Paul* travaille lui aussi au BCG. Il constate aussi que les missions stimulantes sont globalement de plus en plus rares. Les cabinets ont parfois tendance à privilégier les missions longues, pour facturer plus, et dans la durée. « Il y a un vrai enjeu à concilier la logique économique avec la promesse de développement personnel pour les cabinets. On peut se retrouver sur des projets très longs où l'on a pas l'impression de se développer ou d'avoir de l'impact. ça peut être très démotivant. »

La capacité de travail et d'analyse d'une équipe de consultants, autrement dit, sa capacité à fournir des réponses à une problématique donnée, peut être facturée des milliers d'euros par jour. « Evidemment, c'est démesuré », pense Rafael Vivier, fondateur du site spécialisé Consultor. « Mais les clients demandent de plus en plus de consultants expérimentés sur les missions. Et l'équipe peut atteindre un haut niveau de connaissance d'un secteur en un temps limité. Surtout quand, par exemple, vous êtes sur un audit d'acquisition pendant trois mois, et que vous finissez souvent à 4h du matin. »
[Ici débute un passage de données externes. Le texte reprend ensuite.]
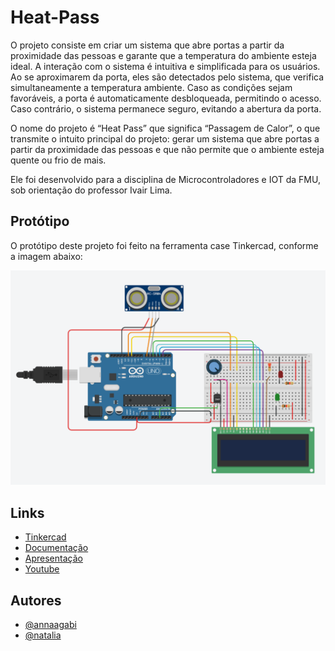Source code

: # Heat-Pass

O projeto consiste em criar um sistema que abre portas a partir da proximidade das pessoas e garante que a temperatura do ambiente esteja ideal. A interação com o sistema é intuitiva e simplificada para os usuários. Ao se aproximarem da porta, eles são detectados pelo sistema, que verifica simultaneamente a temperatura ambiente. Caso as condições sejam favoráveis, a porta é automaticamente desbloqueada, permitindo o acesso. Caso contrário, o sistema permanece seguro, evitando a abertura da porta.

O nome do projeto é “Heat Pass” que significa “Passagem de Calor”, o que transmite o intuito principal do projeto: gerar um sistema que abre portas a partir da proximidade das pessoas e que não permite que o ambiente esteja quente ou frio de mais. 

Ele foi desenvolvido para a disciplina de Microcontroladores e IOT da FMU, sob orientação do professor Ivair Lima.

## Protótipo
O protótipo deste projeto foi feito na ferramenta case Tinkercad, conforme a imagem abaixo:

![Projeto-Tinkercad](img/projeto-tinkercad.PNG)

## Links
- [Tinkercad](https://www.tinkercad.com/things/880Dx1P7ynV-copy-of-sensor-de-aproximacao-com-lcd-e-led/editel?sharecode=45ZU2QiLxo_lKpkJhTJuz9j-0QPIzbvmjmSOyq1FMNI)
- [Documentação](https://docs.google.com/document/d/198Q0f_WQOiTv9q8vIxJLoJf29pa0qkEY/edit?usp=sharing&ouid=111490485578439967102&rtpof=true&sd=true)
- [Apresentação](https://docs.google.com/presentation/d/1Qk1zrGR-T2nKejNFoJNVrasPRKcJMB4dQI4xfYsxDbQ/edit?usp=sharing)
- [Youtube](https://youtu.be/hKYlHHShXXg?si=LN5gz5kV9BWuEl5E)

## Autores
- [@annaagabi](https://www.github.com/annaagabi)
- [@natalia](https://www.github.com/nataliascruz)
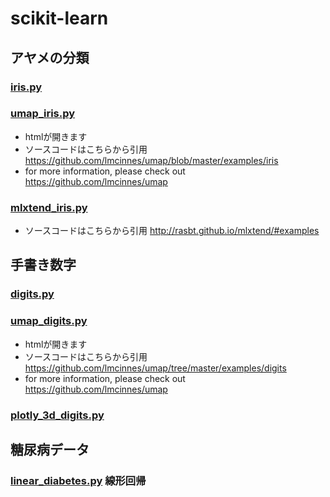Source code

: # scikit-learn


## アヤメの分類

### [iris.py](iris.py)

### [umap_iris.py](umap_iris.py)
 - htmlが開きます
 - ソースコードはこちらから引用　https://github.com/lmcinnes/umap/blob/master/examples/iris
 - for more information, please check out https://github.com/lmcinnes/umap

### [mlxtend_iris.py](mlxtend_iris.py)
 - ソースコードはこちらから引用 http://rasbt.github.io/mlxtend/#examples


## 手書き数字

### [digits.py](digits.py)

### [umap_digits.py](umap_digits.py)
 - htmlが開きます
 - ソースコードはこちらから引用　https://github.com/lmcinnes/umap/tree/master/examples/digits
 - for more information, please check out https://github.com/lmcinnes/umap
 
### [plotly_3d_digits.py](plotly_3d_digits.py)
 
## 糖尿病データ

### [linear_diabetes.py](linear_diabetes.py)  線形回帰

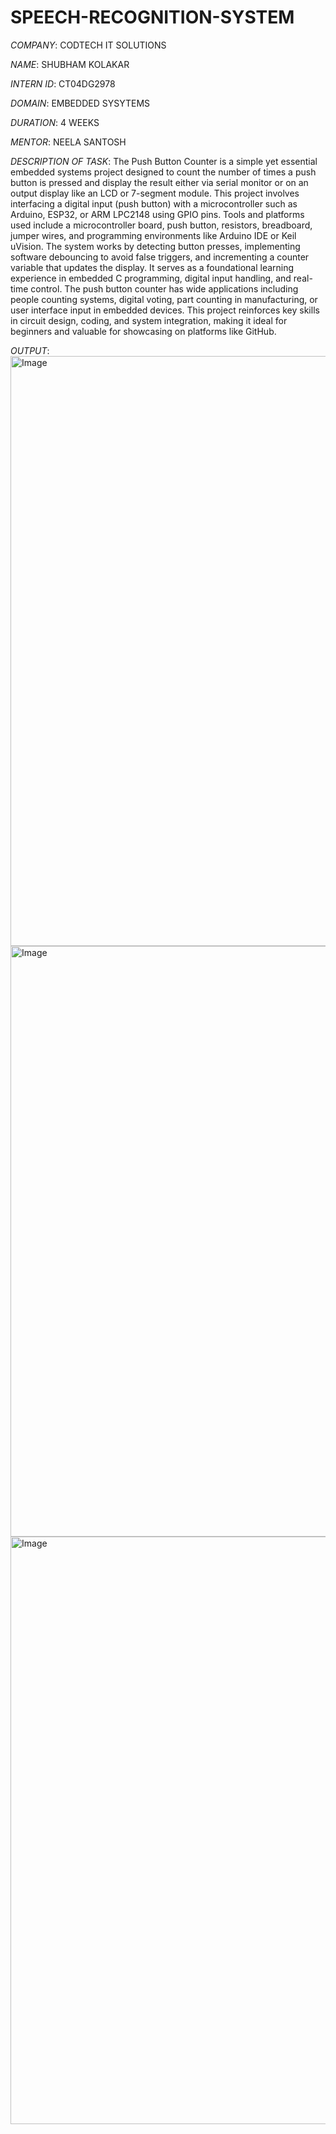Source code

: # SPEECH-RECOGNITION-SYSTEM

*COMPANY*: CODTECH IT SOLUTIONS

*NAME*: SHUBHAM KOLAKAR

*INTERN ID*: CT04DG2978

*DOMAIN*: EMBEDDED SYSYTEMS

*DURATION*: 4 WEEKS

*MENTOR*: NEELA SANTOSH

*DESCRIPTION OF TASK*: The Push Button Counter is a simple yet essential embedded systems project designed to count the number of times a push button is pressed and display the result either via serial monitor or on an output display like an LCD or 7-segment module. This project involves interfacing a digital input (push button) with a microcontroller such as Arduino, ESP32, or ARM LPC2148 using GPIO pins. Tools and platforms used include a microcontroller board, push button, resistors, breadboard, jumper wires, and programming environments like Arduino IDE or Keil uVision. The system works by detecting button presses, implementing software debouncing to avoid false triggers, and incrementing a counter variable that updates the display. It serves as a foundational learning experience in embedded C programming, digital input handling, and real-time control. The push button counter has wide applications including people counting systems, digital voting, part counting in manufacturing, or user interface input in embedded devices. This project reinforces key skills in circuit design, coding, and system integration, making it ideal for beginners and valuable for showcasing on platforms like GitHub.

*OUTPUT*:
<img width="1345" height="944" alt="Image" src="https://github.com/user-attachments/assets/e55f3f92-c534-44f3-91af-ead3e615f8c9" />
<img width="1345" height="945" alt="Image" src="https://github.com/user-attachments/assets/aaa6b36b-b8a8-4a1c-a65a-ddc64538fec9" />
<img width="1347" height="940" alt="Image" src="https://github.com/user-attachments/assets/1917bb81-7503-445d-a65e-f9111d663811" />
Le vivier des « insecure overachiever »

Les journées à rallonge, Elisa* les a connues, pendant ses trois ans passés dans une boutique parisienne, au point de sacrifier sa vie privée. « Je suis passée à deux doigts de la rupture avec mon copain. On ne se voyait jamais. Je rentrais trop tard ou alors j'étais à l'étranger. » La jeune femme, recrutée à 24 ans, a toujours été « hyper consciencieuse ». « Je restais tard alors que ce n'était pas vraiment la peine. Je me donnais des deadlines extrêmes à tenir, pour pouvoir montrer à mon manager que j'avançais à chaque fois que je le voyais. A la fin de ma première mission, je m'attendais à une évaluation moyenne, mais j'ai eu droit à une pluie de compliments. Au bout de quatre mois, j'ai même été promue, alors que, normalement, il faut attendre six mois. »

Le profil d'Elisa a fait mouche : c'est une « insecure overachiever » (ou surperformeuse angoissée) selon l'expression d'un ancien directeur de McKinsey, désormais répandue dans le milieu. Une personne très perfectionniste, mais peu sûre de sa valeur, qui sera prête à tout donner sans se révolter. Héloïse*, partner dans un grand cabinet à Paris, confirme : « On part du principe que nos consultants sont entièrement dédiés au cabinet et n'ont pas de vie personnelle. Au point de valider une mission de deux mois à l'étranger le vendredi soir pour le lundi d'après. » Elisa se souvient notamment d'une remarque faite à l'une de ses collègues lors d'une évaluation : ‘Pourrait être plus réceptive le week-end'. « Ce n'est pas formellement obligatoire d'être disponible 24h/24 et 7j/7, mais si tu veux être bien vu, évoluer vite, alors tu le fais. »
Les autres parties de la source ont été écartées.